This news feature is funded by the European United Left/Nordic Green Left (GUE/NGL)

North West delegation in Brussels

On Wednesday, 6 December, a 25-strong delegation from the North West of Ireland joined Sinn Féin’s Bairbre de Brún MEP and Mitchel McLaughlin MLA at the European Parliament in Brussels. The delegation was made up of business leaders, community activists and political representatives including Sinn Féin Councillors Pádraig Mac Lochlainn, Pearse Doherty, Gerry MacLochlainn, Sean McPeake and Jarlath McNulty, as well as Gráinne Mhic Géidigh of Údarás na Gaeltachta.
Representatives from the chambers of commerce of Derry, Strabane, Letterkenny and Gaoth Dobhair made the trip to the Parliament to lobby and influence EU officials and MEPs and to discuss practical ways in which the EU could aid the development of the North West region.
The intensive series of meetings included a discussion with European Commission officials on Territorial Co-operation and cross-border development and meetings with Kyriacos Charambulous, Commission staff for Peace and the International Fund for Ireland to explore how the programmes will operate over the coming period. A further meeting took place on state aid regulations and their relationship to regional development.
In an interesting and useful exchange of views, the delegation met with Jan Olbrycht MEP, the EU Parliament’s draftsperson for the Parliament’s report on the new proposed European Groupings of Territorial Co-operation. The discussions centred on future and potential cross-border co-operation. Other meetings included a session with Birgit Arens, Regional Development Officer at Eurochambres (the European organisation of Chambers of Commerce), and a briefing from the Irish Regions Office and Six County Executive to learn more about their work at European level.

Partition
The day’s events provided an opportunity for the delegation to speak directly to EU officials, from both the Parliament and the European Commission, on issues that affect them on a daily basis.

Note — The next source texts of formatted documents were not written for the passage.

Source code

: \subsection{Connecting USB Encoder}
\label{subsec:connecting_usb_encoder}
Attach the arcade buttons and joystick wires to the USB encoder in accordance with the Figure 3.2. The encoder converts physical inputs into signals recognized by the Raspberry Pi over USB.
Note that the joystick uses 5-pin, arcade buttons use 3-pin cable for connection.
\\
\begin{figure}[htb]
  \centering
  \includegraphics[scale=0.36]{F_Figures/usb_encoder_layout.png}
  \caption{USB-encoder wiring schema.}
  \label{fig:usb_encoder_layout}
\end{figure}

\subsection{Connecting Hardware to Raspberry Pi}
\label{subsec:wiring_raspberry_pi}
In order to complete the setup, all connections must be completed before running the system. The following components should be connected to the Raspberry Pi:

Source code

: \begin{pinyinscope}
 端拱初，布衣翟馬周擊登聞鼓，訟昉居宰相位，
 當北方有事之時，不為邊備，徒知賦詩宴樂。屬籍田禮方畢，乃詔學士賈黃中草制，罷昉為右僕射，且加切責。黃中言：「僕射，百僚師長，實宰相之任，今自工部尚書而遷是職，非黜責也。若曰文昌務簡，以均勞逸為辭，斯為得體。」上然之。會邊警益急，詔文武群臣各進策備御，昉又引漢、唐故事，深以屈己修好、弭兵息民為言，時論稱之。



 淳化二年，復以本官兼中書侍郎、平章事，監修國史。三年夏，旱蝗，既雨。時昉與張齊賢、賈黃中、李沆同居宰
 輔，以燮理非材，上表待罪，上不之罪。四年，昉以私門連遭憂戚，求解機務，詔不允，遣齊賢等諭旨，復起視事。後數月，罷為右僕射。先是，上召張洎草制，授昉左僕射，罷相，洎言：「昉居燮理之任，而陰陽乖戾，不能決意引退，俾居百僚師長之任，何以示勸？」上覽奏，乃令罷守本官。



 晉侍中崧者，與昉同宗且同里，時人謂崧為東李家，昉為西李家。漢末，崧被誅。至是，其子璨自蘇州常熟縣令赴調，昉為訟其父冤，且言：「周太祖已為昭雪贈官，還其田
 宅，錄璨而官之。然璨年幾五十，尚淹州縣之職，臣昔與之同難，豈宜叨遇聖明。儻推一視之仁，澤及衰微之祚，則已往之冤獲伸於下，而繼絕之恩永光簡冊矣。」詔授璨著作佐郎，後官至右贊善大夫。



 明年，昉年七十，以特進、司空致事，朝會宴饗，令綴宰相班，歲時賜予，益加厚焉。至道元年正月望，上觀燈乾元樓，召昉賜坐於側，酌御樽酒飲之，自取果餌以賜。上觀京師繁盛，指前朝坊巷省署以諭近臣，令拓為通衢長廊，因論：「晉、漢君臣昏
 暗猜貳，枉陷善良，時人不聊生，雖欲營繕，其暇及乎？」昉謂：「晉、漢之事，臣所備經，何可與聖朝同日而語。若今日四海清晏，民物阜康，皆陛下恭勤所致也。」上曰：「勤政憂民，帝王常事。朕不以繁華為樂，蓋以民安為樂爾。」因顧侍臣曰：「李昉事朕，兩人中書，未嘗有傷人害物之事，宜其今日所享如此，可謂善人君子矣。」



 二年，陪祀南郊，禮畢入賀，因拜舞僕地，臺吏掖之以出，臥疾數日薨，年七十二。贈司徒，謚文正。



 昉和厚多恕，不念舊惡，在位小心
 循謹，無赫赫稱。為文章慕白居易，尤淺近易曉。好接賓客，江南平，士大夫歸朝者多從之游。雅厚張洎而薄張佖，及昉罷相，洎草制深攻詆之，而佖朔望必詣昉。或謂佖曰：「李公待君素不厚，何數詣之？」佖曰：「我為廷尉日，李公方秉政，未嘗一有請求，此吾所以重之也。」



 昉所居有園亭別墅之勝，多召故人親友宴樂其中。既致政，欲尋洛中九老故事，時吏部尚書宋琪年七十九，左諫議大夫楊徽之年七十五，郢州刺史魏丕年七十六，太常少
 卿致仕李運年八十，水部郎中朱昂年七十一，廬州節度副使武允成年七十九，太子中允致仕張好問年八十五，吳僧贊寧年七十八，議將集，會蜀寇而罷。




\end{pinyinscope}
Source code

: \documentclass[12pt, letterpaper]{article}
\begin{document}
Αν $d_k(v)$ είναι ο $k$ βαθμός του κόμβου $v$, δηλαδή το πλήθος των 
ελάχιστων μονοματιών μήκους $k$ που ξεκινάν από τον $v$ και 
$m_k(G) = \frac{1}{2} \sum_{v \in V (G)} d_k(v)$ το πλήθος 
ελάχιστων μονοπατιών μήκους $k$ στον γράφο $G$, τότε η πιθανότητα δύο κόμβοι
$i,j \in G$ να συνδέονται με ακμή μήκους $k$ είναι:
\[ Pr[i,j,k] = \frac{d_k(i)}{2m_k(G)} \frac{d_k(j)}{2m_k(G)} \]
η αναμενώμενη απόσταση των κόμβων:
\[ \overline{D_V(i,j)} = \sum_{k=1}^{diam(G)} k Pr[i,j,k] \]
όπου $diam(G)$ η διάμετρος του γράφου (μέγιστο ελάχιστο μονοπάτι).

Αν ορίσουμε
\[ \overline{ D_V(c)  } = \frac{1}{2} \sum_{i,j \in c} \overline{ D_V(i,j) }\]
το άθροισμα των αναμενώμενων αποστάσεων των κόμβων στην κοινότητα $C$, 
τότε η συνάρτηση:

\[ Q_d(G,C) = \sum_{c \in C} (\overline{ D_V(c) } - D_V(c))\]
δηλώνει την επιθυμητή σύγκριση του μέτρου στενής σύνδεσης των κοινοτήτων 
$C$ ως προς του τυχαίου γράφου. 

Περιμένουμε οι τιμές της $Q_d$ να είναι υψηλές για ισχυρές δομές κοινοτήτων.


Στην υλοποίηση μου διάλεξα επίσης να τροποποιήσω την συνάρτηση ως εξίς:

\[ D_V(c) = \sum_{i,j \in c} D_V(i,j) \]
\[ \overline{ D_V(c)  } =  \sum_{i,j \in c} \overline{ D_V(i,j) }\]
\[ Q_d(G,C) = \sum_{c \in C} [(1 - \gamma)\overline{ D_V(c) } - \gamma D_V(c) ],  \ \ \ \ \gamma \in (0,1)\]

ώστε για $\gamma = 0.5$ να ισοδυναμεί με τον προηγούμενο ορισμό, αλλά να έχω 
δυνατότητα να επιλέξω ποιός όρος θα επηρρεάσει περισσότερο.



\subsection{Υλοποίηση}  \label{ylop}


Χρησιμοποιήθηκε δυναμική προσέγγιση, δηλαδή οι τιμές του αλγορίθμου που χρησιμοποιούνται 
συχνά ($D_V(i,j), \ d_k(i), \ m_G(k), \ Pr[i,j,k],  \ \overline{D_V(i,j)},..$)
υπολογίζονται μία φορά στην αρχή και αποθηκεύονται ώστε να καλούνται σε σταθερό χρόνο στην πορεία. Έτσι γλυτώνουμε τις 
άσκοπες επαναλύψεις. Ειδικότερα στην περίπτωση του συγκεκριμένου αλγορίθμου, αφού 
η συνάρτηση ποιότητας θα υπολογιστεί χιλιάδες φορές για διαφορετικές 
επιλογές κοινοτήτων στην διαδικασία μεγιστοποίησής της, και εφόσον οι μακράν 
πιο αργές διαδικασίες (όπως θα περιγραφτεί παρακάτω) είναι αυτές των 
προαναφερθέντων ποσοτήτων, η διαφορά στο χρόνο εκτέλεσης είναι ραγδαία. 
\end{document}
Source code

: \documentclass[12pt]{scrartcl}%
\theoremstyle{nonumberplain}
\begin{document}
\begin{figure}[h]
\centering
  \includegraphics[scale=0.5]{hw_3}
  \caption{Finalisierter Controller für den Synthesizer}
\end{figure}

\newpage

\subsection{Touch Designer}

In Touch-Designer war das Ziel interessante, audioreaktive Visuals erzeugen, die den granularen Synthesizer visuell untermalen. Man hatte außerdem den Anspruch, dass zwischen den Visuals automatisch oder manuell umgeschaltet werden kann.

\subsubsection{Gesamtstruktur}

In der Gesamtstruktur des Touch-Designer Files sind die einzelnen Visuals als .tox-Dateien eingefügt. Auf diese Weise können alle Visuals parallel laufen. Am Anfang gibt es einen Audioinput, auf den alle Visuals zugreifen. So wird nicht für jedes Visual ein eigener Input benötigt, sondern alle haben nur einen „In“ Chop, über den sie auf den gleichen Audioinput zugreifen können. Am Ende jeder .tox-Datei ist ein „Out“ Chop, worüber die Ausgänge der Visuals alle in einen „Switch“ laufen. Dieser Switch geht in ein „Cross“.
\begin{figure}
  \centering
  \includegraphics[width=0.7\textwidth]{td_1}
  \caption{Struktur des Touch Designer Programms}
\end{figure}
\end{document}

EU officials heard individual stories of how partition and the border are obstructing provision of essential services, including health and infrastructure, and creating trade and social barriers.
Speaking during the day-long series of meetings, Bairbre de Brún said that the meetings provided an opportunity to “explore the opportunities for an integrated approach to development in the North West of Ireland, which remains the most disadvantaged region in the country in terms of infrastructure and service provision.
“Support for valuable cross-border planning and development is crucial if the North West is to become a competitive region, and the EU has a huge role to play in assisting this region to fulfil its massive potential.
“The meetings with the European Commission and MEPs looked not only at the next round of EU funding, both for cross-border work and for PEACE and IFI, but will look at other proposals from the EU that could benefit closer working between local structures in the border areas.”

Poorest region
Speaking after the event, Mitchel McLaughlin said that the border corridor area had clearly suffered the most from partition and was characterised by “high unemployment, poor educational facilities and low educational attainment, rural isolation, inadequate health systems, poor communications, high energy costs and weak transport infrastructure. The border corridor area is the poorest region in Ireland and the North West is the poorest area of the poorest region.”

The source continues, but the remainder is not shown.